I'm describing above the trend for the next 10-20 years. Of course, existing fuel supplies in Canada and the U.S. itself are sufficient to power the "actual needs" of the economy, though that's a kind of abstraction. The problem is that a large amount of rebuilding needs to take place to allow the economy to function well on a much lower fuel supply, and there's not enough energy (money, resources) available to undertake the rebuilding. I'm not prepared to say what kinds of transportation will be in use in 20 years, but it seems almost certain that the West Coast will seem much further from the eastern half of the U.S. than it has in the past 100 years. I'm also uncertain as to how industries will manage at downsizing. In other words, will the airline industry be able to gracefully downsize and offer basically the same services as today, but with far fewer flights, or will it simply collapse and be unable to offer any services at all because of financial issues.

At some hypothetical level of gas prices a mandatory restructuring of society will take place. The threshold for the U.S. is lower than for Europe because our infrastructure is more automobile-exclusive. It seems likely that prices above $4 and certainly $5 a gallon will initiate another round of the financial and real estate crisis.

Quote Originally Posted by FDG View Post
your messianic tone is annoying. take it from someone who doesn't own a car, tries to use bike + public transport as much as he can, and has voted the green party. so if I think it's annoying, it really must be.

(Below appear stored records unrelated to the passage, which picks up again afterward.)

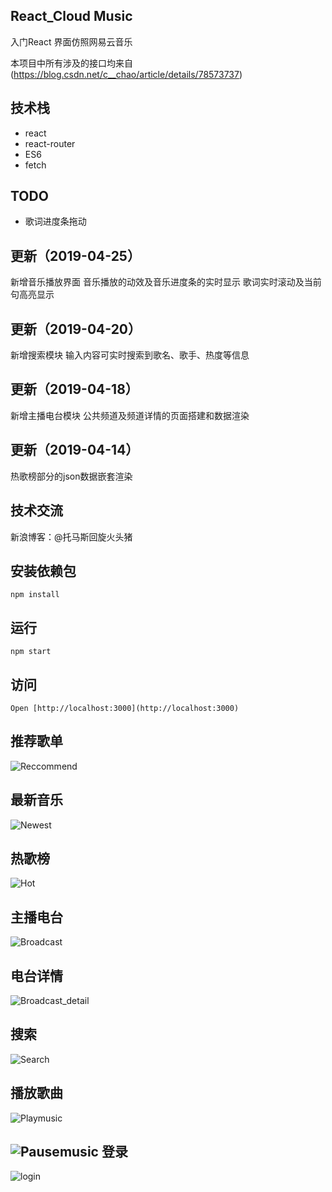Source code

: React_Cloud Music
---

入门React
界面仿照网易云音乐

本项目中所有涉及的接口均来自(https://blog.csdn.net/c__chao/article/details/78573737)

## 技术栈
- react
- react-router
- ES6
- fetch

## TODO
- 歌词进度条拖动

## 更新（2019-04-25）
新增音乐播放界面
音乐播放的动效及音乐进度条的实时显示
歌词实时滚动及当前句高亮显示

## 更新（2019-04-20）
新增搜索模块
输入内容可实时搜索到歌名、歌手、热度等信息

## 更新（2019-04-18）
新增主播电台模块
公共频道及频道详情的页面搭建和数据渲染

## 更新（2019-04-14）
热歌榜部分的json数据嵌套渲染

## 技术交流
新浪博客：@托马斯回旋火头猪

## 安装依赖包
`npm install`

## 运行
`npm start`

## 访问
`Open [http://localhost:3000](http://localhost:3000)`


**推荐歌单**
---
![Reccommend](https://s2.ax1x.com/2019/04/14/AXZCon.png)

**最新音乐**
---
![Newest](https://s2.ax1x.com/2019/04/14/AXZpZj.png)

**热歌榜**
---
![Hot](https://s2.ax1x.com/2019/04/14/AXZ9ds.png)

**主播电台**
---
![Broadcast](https://s2.ax1x.com/2019/04/18/ESa2FJ.png)

**电台详情**
---
![Broadcast_detail](https://s2.ax1x.com/2019/04/18/ESaco4.png)

**搜索**
---
![Search](https://s2.ax1x.com/2019/04/20/ECa0uq.png)

**播放歌曲**
---
![Playmusic](https://s2.ax1x.com/2019/04/25/EeygYD.png)

![Pausemusic](https://s2.ax1x.com/2019/04/24/EVqIwF.png)
**登录**
---
![login](https://s2.ax1x.com/2019/04/14/AXVzLQ.png)
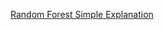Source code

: [Random Forest Simple Explanation](https://medium.com/@williamkoehrsen/random-forest-simple-explanation-377895a60d2d)
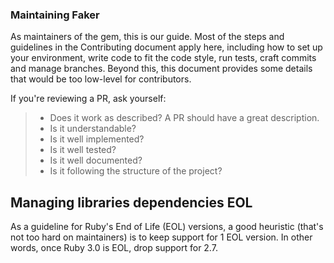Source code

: ### Maintaining Faker

As maintainers of the gem, this is our guide. Most of the steps and guidelines in the Contributing document apply here, including how to set up your environment, write code to fit the code style, run tests, craft commits and manage branches. Beyond this, this document provides some details that would be too low-level for contributors.

If you're reviewing a PR, ask yourself:
> * Does it work as described? A PR should have a great description.
> * Is it understandable?
> * Is it well implemented?
> * Is it well tested?
> * Is it well documented?
> * Is it following the structure of the project?

## Managing libraries dependencies EOL

As a guideline for Ruby's End of Life (EOL) versions, a good heuristic (that's not too hard on maintainers) is to keep support for 1 EOL version.
In other words, once Ruby 3.0 is EOL, drop support for 2.7.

I'm sympathetic, but there's really no messianic tone here, and I'm not suggesting any solutions or political action, or even personal action. I don't own a car either, but I'm still far from a "model ecoconscious citizen," which I don't aspire to be because it's impractical until the economic incentives change on a large scale (where I am at the given moment). I personally love to travel and fly often. I buy goods that are tossed out and not recycled, and contribute through my personal habits to pollution, land degradation, and global warming. I'm not preaching anything here, just giving my prognosis for the foreseeable future. My dramatism is because the moment itself is dramatic; it's a historical inflection point in many different ways. Sorry, my background is the U.S. where it is still a battle just to get people to acknowledge things that are already beyond obvious to most Europeans.